The government recently wrote to India’s Ministry of External Affairs making such a request. “We have requested the Indian government to provide the said quantity of fertiliser, and are awaiting its reply,” said Nepal’s Ambassador to India Deep Kumar Upadhaya.
Urea is mostly used for winter crops like vegetables, wheat, maize and spring paddy (chaite dhan).
Nepal’s annual fertiliser demand stands at 700,000 tonnes, while winter crops need 90,000 tonnes.
Narayan Marasini, spokesperson for Agriculture Inputs Company (AIC), said they currently have 6,000 tonnes of urea stock. “As winter crops spill over up to mid-May, the total urea requirement stands at 30,000 tonnes.”
The demand for the fertiliser picks up from March when farmers start to plant wheat and maize.
According to Marasini, AIC faced deficit of urea as UAE-based Commodities Trading Company, which had bagged the contract to supply the fertiliser, failed to do so after prices jumped $25 per tonne in the global market.
“We have seized the performance bond of $215,000 from the company,” he said, adding, however, that there is no shortage of Diammonium phosphate (DAP).
Even as the government has requested India to supply urea, it is not sure Nepal would be able address immediate demand. “However, we are doing our best to speed up the procurement process,” said Upadhaya.
Under the Nepal-India treaty signed in 2009, India has agreed to sell 100,000 tonnes of chemical fertilisers (60,000 tonnes of urea and 40,000 tonnes of DAP) to Nepal annually at the international parity price to avoid procedural hassles.
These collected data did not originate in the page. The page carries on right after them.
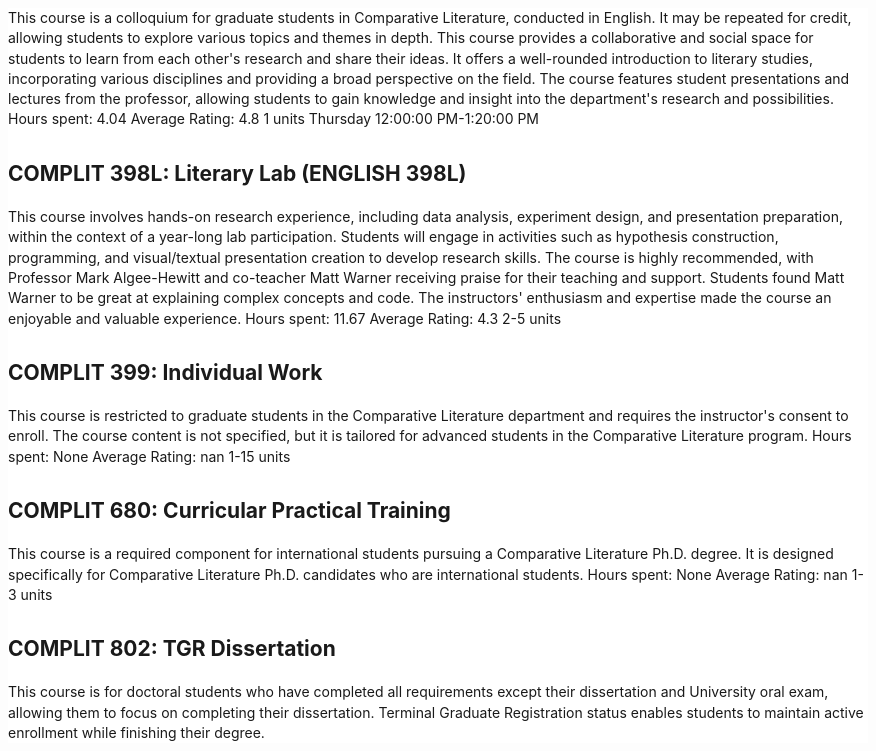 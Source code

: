 This course is a colloquium for graduate students in Comparative Literature, conducted in English. It may be repeated for credit, allowing students to explore various topics and themes in depth.
This course provides a collaborative and social space for students to learn from each other's research and share their ideas. It offers a well-rounded introduction to literary studies, incorporating various disciplines and providing a broad perspective on the field. The course features student presentations and lectures from the professor, allowing students to gain knowledge and insight into the department's research and possibilities.
Hours spent: 4.04
Average Rating: 4.8
1 units
Thursday 12:00:00 PM-1:20:00 PM
## COMPLIT 398L: Literary Lab (ENGLISH 398L)
This course involves hands-on research experience, including data analysis, experiment design, and presentation preparation, within the context of a year-long lab participation. Students will engage in activities such as hypothesis construction, programming, and visual/textual presentation creation to develop research skills.
The course is highly recommended, with Professor Mark Algee-Hewitt and co-teacher Matt Warner receiving praise for their teaching and support. Students found Matt Warner to be great at explaining complex concepts and code. The instructors' enthusiasm and expertise made the course an enjoyable and valuable experience.
Hours spent: 11.67
Average Rating: 4.3
2-5 units
## COMPLIT 399: Individual Work
This course is restricted to graduate students in the Comparative Literature department and requires the instructor's consent to enroll. The course content is not specified, but it is tailored for advanced students in the Comparative Literature program.
Hours spent: None
Average Rating: nan
1-15 units
## COMPLIT 680: Curricular Practical Training
This course is a required component for international students pursuing a Comparative Literature Ph.D. degree. It is designed specifically for Comparative Literature Ph.D. candidates who are international students.
Hours spent: None
Average Rating: nan
1-3 units
## COMPLIT 802: TGR Dissertation
This course is for doctoral students who have completed all requirements except their dissertation and University oral exam, allowing them to focus on completing their dissertation. Terminal Graduate Registration status enables students to maintain active enrollment while finishing their degree.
Marasini said it normally takes six months to procure chemical fertilisers following a global tender call under the Public Procurement Act.
State-subsidised fertilisers fulfil just 25-30 percent of the total demand, and the rest is met from informal imports or smuggled products through porous Nepal-India border. A study conducted by the Finance Ministry in 2006 has put the share of informal fertiliser imports at 71.6 percent.